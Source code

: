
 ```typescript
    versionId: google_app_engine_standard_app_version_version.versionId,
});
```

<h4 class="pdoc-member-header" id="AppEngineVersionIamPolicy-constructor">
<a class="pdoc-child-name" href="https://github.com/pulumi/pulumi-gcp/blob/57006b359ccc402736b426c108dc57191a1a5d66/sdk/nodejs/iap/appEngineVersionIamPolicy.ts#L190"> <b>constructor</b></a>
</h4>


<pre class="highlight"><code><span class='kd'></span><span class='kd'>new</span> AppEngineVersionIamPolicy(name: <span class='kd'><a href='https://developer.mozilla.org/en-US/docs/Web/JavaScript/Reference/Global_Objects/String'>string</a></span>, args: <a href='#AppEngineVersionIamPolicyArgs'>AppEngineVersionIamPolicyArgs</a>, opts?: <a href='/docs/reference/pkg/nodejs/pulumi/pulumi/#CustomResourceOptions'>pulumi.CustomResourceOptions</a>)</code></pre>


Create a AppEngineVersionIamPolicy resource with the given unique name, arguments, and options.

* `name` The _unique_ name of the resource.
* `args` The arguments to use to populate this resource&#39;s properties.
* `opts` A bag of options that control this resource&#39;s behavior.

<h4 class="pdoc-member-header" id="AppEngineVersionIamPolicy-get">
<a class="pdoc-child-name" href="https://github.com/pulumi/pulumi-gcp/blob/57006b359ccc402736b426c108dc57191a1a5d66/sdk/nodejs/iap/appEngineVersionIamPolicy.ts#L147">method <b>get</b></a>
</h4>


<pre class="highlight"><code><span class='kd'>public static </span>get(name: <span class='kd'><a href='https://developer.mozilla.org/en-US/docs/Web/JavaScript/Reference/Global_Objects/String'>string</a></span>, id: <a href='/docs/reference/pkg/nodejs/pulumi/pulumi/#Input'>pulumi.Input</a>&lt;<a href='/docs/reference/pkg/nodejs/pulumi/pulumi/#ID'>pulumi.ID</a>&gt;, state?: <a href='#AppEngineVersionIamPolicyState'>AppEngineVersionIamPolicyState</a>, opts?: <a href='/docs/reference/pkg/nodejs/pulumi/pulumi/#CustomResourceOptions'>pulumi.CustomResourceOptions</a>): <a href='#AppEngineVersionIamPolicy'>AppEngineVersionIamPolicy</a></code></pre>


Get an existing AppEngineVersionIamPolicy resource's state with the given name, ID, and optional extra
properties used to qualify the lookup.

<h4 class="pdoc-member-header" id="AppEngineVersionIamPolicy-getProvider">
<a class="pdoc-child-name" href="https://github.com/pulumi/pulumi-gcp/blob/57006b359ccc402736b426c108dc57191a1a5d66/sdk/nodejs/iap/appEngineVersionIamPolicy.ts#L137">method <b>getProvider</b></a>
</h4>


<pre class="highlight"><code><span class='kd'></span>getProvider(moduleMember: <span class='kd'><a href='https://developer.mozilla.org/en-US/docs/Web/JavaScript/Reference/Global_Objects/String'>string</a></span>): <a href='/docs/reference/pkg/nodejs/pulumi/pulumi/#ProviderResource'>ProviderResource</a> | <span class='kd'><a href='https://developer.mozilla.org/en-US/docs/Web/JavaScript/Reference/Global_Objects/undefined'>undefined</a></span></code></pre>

What the exercise asks:
Every entry should be restated word for word.

Output below:
Source code

:
 ```typescript
    versionId: google_app_engine_standard_app_version_version.versionId,
});
```

<h4 class="pdoc-member-header" id="AppEngineVersionIamPolicy-constructor">
<a class="pdoc-child-name" href="https://github.com/pulumi/pulumi-gcp/blob/57006b359ccc402736b426c108dc57191a1a5d66/sdk/nodejs/iap/appEngineVersionIamPolicy.ts#L190"> <b>constructor</b></a>
</h4>


<pre class="highlight"><code><span class='kd'></span><span class='kd'>new</span> AppEngineVersionIamPolicy(name: <span class='kd'><a href='https://developer.mozilla.org/en-US/docs/Web/JavaScript/Reference/Global_Objects/String'>string</a></span>, args: <a href='#AppEngineVersionIamPolicyArgs'>AppEngineVersionIamPolicyArgs</a>, opts?: <a href='/docs/reference/pkg/nodejs/pulumi/pulumi/#CustomResourceOptions'>pulumi.CustomResourceOptions</a>)</code></pre>


Create a AppEngineVersionIamPolicy resource with the given unique name, arguments, and options.

* `name` The _unique_ name of the resource.
* `args` The arguments to use to populate this resource&#39;s properties.
* `opts` A bag of options that control this resource&#39;s behavior.

<h4 class="pdoc-member-header" id="AppEngineVersionIamPolicy-get">
<a class="pdoc-child-name" href="https://github.com/pulumi/pulumi-gcp/blob/57006b359ccc402736b426c108dc57191a1a5d66/sdk/nodejs/iap/appEngineVersionIamPolicy.ts#L147">method <b>get</b></a>
</h4>


<pre class="highlight"><code><span class='kd'>public static </span>get(name: <span class='kd'><a href='https://developer.mozilla.org/en-US/docs/Web/JavaScript/Reference/Global_Objects/String'>string</a></span>, id: <a href='/docs/reference/pkg/nodejs/pulumi/pulumi/#Input'>pulumi.Input</a>&lt;<a href='/docs/reference/pkg/nodejs/pulumi/pulumi/#ID'>pulumi.ID</a>&gt;, state?: <a href='#AppEngineVersionIamPolicyState'>AppEngineVersionIamPolicyState</a>, opts?: <a href='/docs/reference/pkg/nodejs/pulumi/pulumi/#CustomResourceOptions'>pulumi.CustomResourceOptions</a>): <a href='#AppEngineVersionIamPolicy'>AppEngineVersionIamPolicy</a></code></pre>


Get an existing AppEngineVersionIamPolicy resource's state with the given name, ID, and optional extra
properties used to qualify the lookup.

<h4 class="pdoc-member-header" id="AppEngineVersionIamPolicy-getProvider">
<a class="pdoc-child-name" href="https://github.com/pulumi/pulumi-gcp/blob/57006b359ccc402736b426c108dc57191a1a5d66/sdk/nodejs/iap/appEngineVersionIamPolicy.ts#L137">method <b>getProvider</b></a>
</h4>


<pre class="highlight"><code><span class='kd'></span>getProvider(moduleMember: <span class='kd'><a href='https://developer.mozilla.org/en-US/docs/Web/JavaScript/Reference/Global_Objects/String'>string</a></span>): <a href='/docs/reference/pkg/nodejs/pulumi/pulumi/#ProviderResource'>ProviderResource</a> | <span class='kd'><a href='https://developer.mozilla.org/en-US/docs/Web/JavaScript/Reference/Global_Objects/undefined'>undefined</a></span></code></pre>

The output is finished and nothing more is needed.